**EXERCISE DATA**.
################
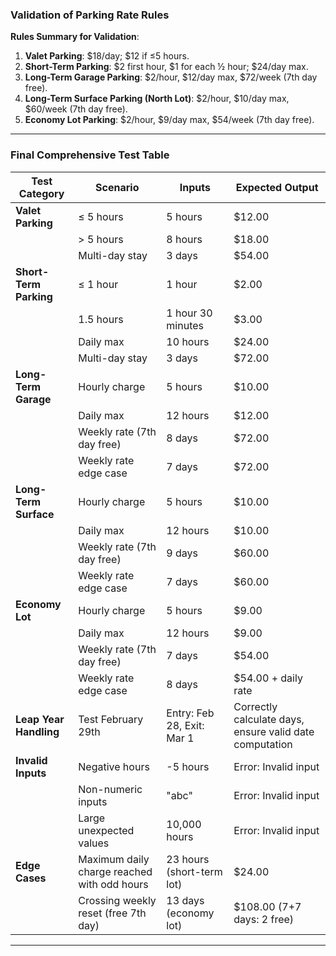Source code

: ### Validation of Parking Rate Rules  

**Rules Summary for Validation**:  
1. **Valet Parking**: $18/day; $12 if ≤5 hours.  
2. **Short-Term Parking**: $2 first hour, $1 for each ½ hour; $24/day max.  
3. **Long-Term Garage Parking**: $2/hour, $12/day max, $72/week (7th day free).  
4. **Long-Term Surface Parking (North Lot)**: $2/hour, $10/day max, $60/week (7th day free).  
5. **Economy Lot Parking**: $2/hour, $9/day max, $54/week (7th day free).  

---

### Final Comprehensive Test Table  

| **Test Category**      | **Scenario**                                             | **Inputs**                                      | **Expected Output**                                                                 |
|-------------------------|---------------------------------------------------------|------------------------------------------------|-------------------------------------------------------------------------------------|
| **Valet Parking**       | ≤ 5 hours                                              | 5 hours                                        | $12.00                                                                             |
|                         | > 5 hours                                              | 8 hours                                        | $18.00                                                                             |
|                         | Multi-day stay                                         | 3 days                                         | $54.00                                                                             |
| **Short-Term Parking**  | ≤ 1 hour                                               | 1 hour                                        | $2.00                                                                              |
|                         | 1.5 hours                                              | 1 hour 30 minutes                              | $3.00                                                                              |
|                         | Daily max                                              | 10 hours                                       | $24.00                                                                             |
|                         | Multi-day stay                                         | 3 days                                         | $72.00                                                                             |
| **Long-Term Garage**    | Hourly charge                                          | 5 hours                                        | $10.00                                                                             |
|                         | Daily max                                              | 12 hours                                       | $12.00                                                                             |
|                         | Weekly rate (7th day free)                             | 8 days                                         | $72.00                                                                             |
|                         | Weekly rate edge case                                  | 7 days                                         | $72.00                                                                             |
| **Long-Term Surface**   | Hourly charge                                          | 5 hours                                        | $10.00                                                                             |
|                         | Daily max                                              | 12 hours                                       | $10.00                                                                             |
|                         | Weekly rate (7th day free)                             | 9 days                                         | $60.00                                                                             |
|                         | Weekly rate edge case                                  | 7 days                                         | $60.00                                                                             |
| **Economy Lot**         | Hourly charge                                          | 5 hours                                        | $9.00                                                                              |
|                         | Daily max                                              | 12 hours                                       | $9.00                                                                              |
|                         | Weekly rate (7th day free)                             | 7 days                                         | $54.00                                                                             |
|                         | Weekly rate edge case                                  | 8 days                                         | $54.00 + daily rate                                                                |
| **Leap Year Handling**  | Test February 29th                                    | Entry: Feb 28, Exit: Mar 1                     | Correctly calculate days, ensure valid date computation                            |
| **Invalid Inputs**      | Negative hours                                         | -5 hours                                       | Error: Invalid input                                                              |
|                         | Non-numeric inputs                                     | "abc"                                          | Error: Invalid input                                                              |
|                         | Large unexpected values                                | 10,000 hours                                   | Error: Invalid input                                                              |
| **Edge Cases**          | Maximum daily charge reached with odd hours            | 23 hours (short-term lot)                      | $24.00                                                                             |
|                         | Crossing weekly reset (free 7th day)                   | 13 days (economy lot)                          | $108.00 (7+7 days: 2 free)                                                        |

---

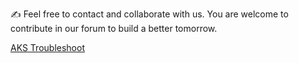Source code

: :writing_hand: Feel free to contact and collaborate with us. You are welcome to contribute in our forum to build a better tomorrow. 

[AKS Troubleshoot](https://github.com/e2eSolutionArchitect/troubleshoot/blob/main/azure/aks)
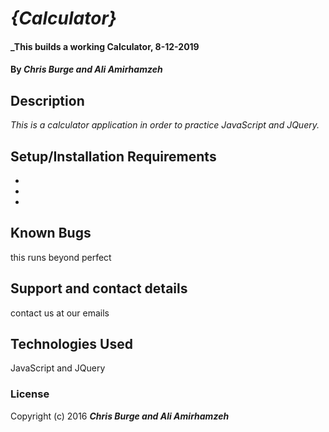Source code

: # _{Calculator}_

#### _This builds a working Calculator, 8-12-2019

#### By _**Chris Burge and Ali Amirhamzeh**_

## Description

_This is a calculator application in order to practice JavaScript and JQuery._

## Setup/Installation Requirements

*
*
*


## Known Bugs

this runs beyond perfect
## Support and contact details

contact us at our emails
## Technologies Used
JavaScript and JQuery
### License
Copyright (c) 2016 **_Chris Burge and Ali Amirhamzeh_**
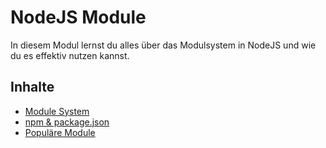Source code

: # NodeJS Module

In diesem Modul lernst du alles über das Modulsystem in NodeJS und wie du es effektiv nutzen kannst.

## Inhalte

- [Module System](moduleSystem.md)
- [npm & package.json](npmAndPackageJson.md)
- [Populäre Module](popularModules.md) 
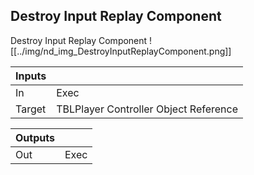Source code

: ## Destroy Input Replay Component
Destroy Input Replay Component
![[../img/nd_img_DestroyInputReplayComponent.png]]

|Inputs||
|--|--|
| In | Exec |
| Target | TBLPlayer Controller Object Reference |

|Outputs||
|--|--|
| Out | Exec |
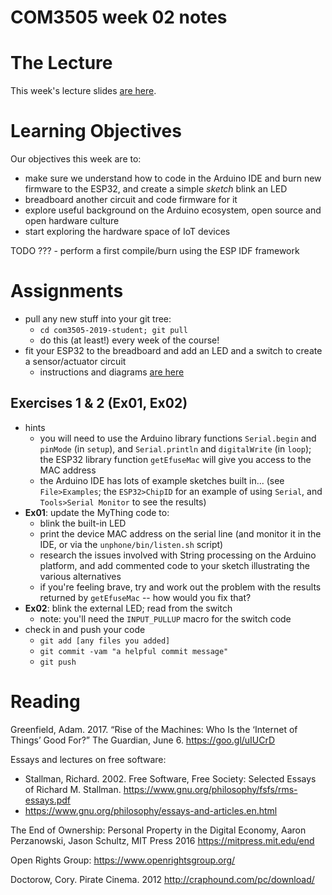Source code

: COM3505 week 02 notes
===

# The Lecture

This week's lecture slides [are
here](https://docs.google.com/presentation/d/1sH_I3aKU0sdr3xe3BNyYI4r-kR200SQ2NU_39Mz88dk/edit?usp=sharing).


# Learning Objectives

Our objectives this week are to:

- make sure we understand how to code in the Arduino IDE and burn new firmware
  to the ESP32, and create a simple _sketch_ blink an LED
- breadboard another circuit and code firmware for it
- explore useful background on the Arduino ecosystem, open source and open
  hardware culture
- start exploring the hardware space of IoT devices

TODO ??? - perform a first compile/burn using the ESP IDF framework


# Assignments

- pull any new stuff into your git tree:
    - `cd com3505-2019-student; git pull`
    - do this (at least!) every week of the course!
- fit your ESP32 to the breadboard and add an LED and a switch to create a
  sensor/actuator circuit
    - instructions and diagrams [are here](Week02/)


## Exercises 1 & 2 (Ex01, Ex02)

- hints
    - you will need to use the Arduino library functions `Serial.begin` and
      `pinMode` (in `setup`), and `Serial.println` and `digitalWrite` (in
      `loop`); the ESP32 library function `getEfuseMac` will give you access
      to the MAC address
    - the Arduino IDE has lots of example sketches built in... (see
      `File>Examples`; the `ESP32>ChipID` for an example of using `Serial`,
      and `Tools>Serial Monitor` to see the results)
- **Ex01**: update the MyThing code to:
    - blink the built-in LED
    - print the device MAC address on the serial line (and monitor it in the
      IDE, or via the `unphone/bin/listen.sh` script)
    - research the issues involved with String processing on the Arduino
      platform, and add commented code to your sketch illustrating the various
      alternatives
    - if you're feeling brave, try and work out the problem with the results
      returned by `getEfuseMac` -- how would you fix that?
- **Ex02**: blink the external LED; read from the switch
    - note: you'll need the `INPUT_PULLUP` macro for the switch code
- check in and push your code
    - `git add [any files you added]`
    - `git commit -vam "a helpful commit message"`
    - `git push`


# Reading

Greenfield, Adam. 2017. “Rise of the Machines: Who Is the ‘Internet of Things’
Good For?” The Guardian, June 6. https://goo.gl/uIUCrD 

Essays and lectures on free software: 
- Stallman, Richard. 2002. Free Software, Free Society: Selected Essays of
  Richard M. Stallman. https://www.gnu.org/philosophy/fsfs/rms-essays.pdf
- https://www.gnu.org/philosophy/essays-and-articles.en.html

The End of Ownership: Personal Property in the Digital Economy, Aaron
Perzanowski, Jason Schultz, MIT Press 2016 https://mitpress.mit.edu/end

Open Rights Group: https://www.openrightsgroup.org/

Doctorow, Cory. Pirate Cinema. 2012  http://craphound.com/pc/download/
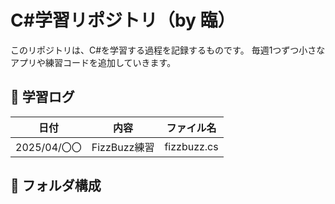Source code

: # C#学習リポジトリ（by 臨）

このリポジトリは、C#を学習する過程を記録するものです。
毎週1つずつ小さなアプリや練習コードを追加していきます。

## 📅 学習ログ

| 日付 | 内容 | ファイル名 |
|------|------|-------------|
| 2025/04/〇〇 | FizzBuzz練習 | fizzbuzz.cs |

## 📂 フォルダ構成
################
**WHAT YOU HAVE TO DO**. Everything above from the line that has "## Destroy Input Replay Component" down to the line that has "- fit your ESP32" should be output exactly, with both of those lines included. Leave the pictures behind.

**SOLVED EXERCISE**.
: ## Destroy Input Replay Component
Destroy Input Replay Component
![[../img/nd_img_DestroyInputReplayComponent.png]]

|Inputs||
|--|--|
| In | Exec |
| Target | TBLPlayer Controller Object Reference |

|Outputs||
|--|--|
| Out | Exec |
Source code

: COM3505 week 02 notes
===

# The Lecture

This week's lecture slides [are
here](https://docs.google.com/presentation/d/1sH_I3aKU0sdr3xe3BNyYI4r-kR200SQ2NU_39Mz88dk/edit?usp=sharing).


# Learning Objectives

Our objectives this week are to:

- make sure we understand how to code in the Arduino IDE and burn new firmware
  to the ESP32, and create a simple _sketch_ blink an LED
- breadboard another circuit and code firmware for it
- explore useful background on the Arduino ecosystem, open source and open
  hardware culture
- start exploring the hardware space of IoT devices

TODO ??? - perform a first compile/burn using the ESP IDF framework


# Assignments

- pull any new stuff into your git tree:
    - `cd com3505-2019-student; git pull`
    - do this (at least!) every week of the course!
- fit your ESP32 to the breadboard and add an LED and a switch to create a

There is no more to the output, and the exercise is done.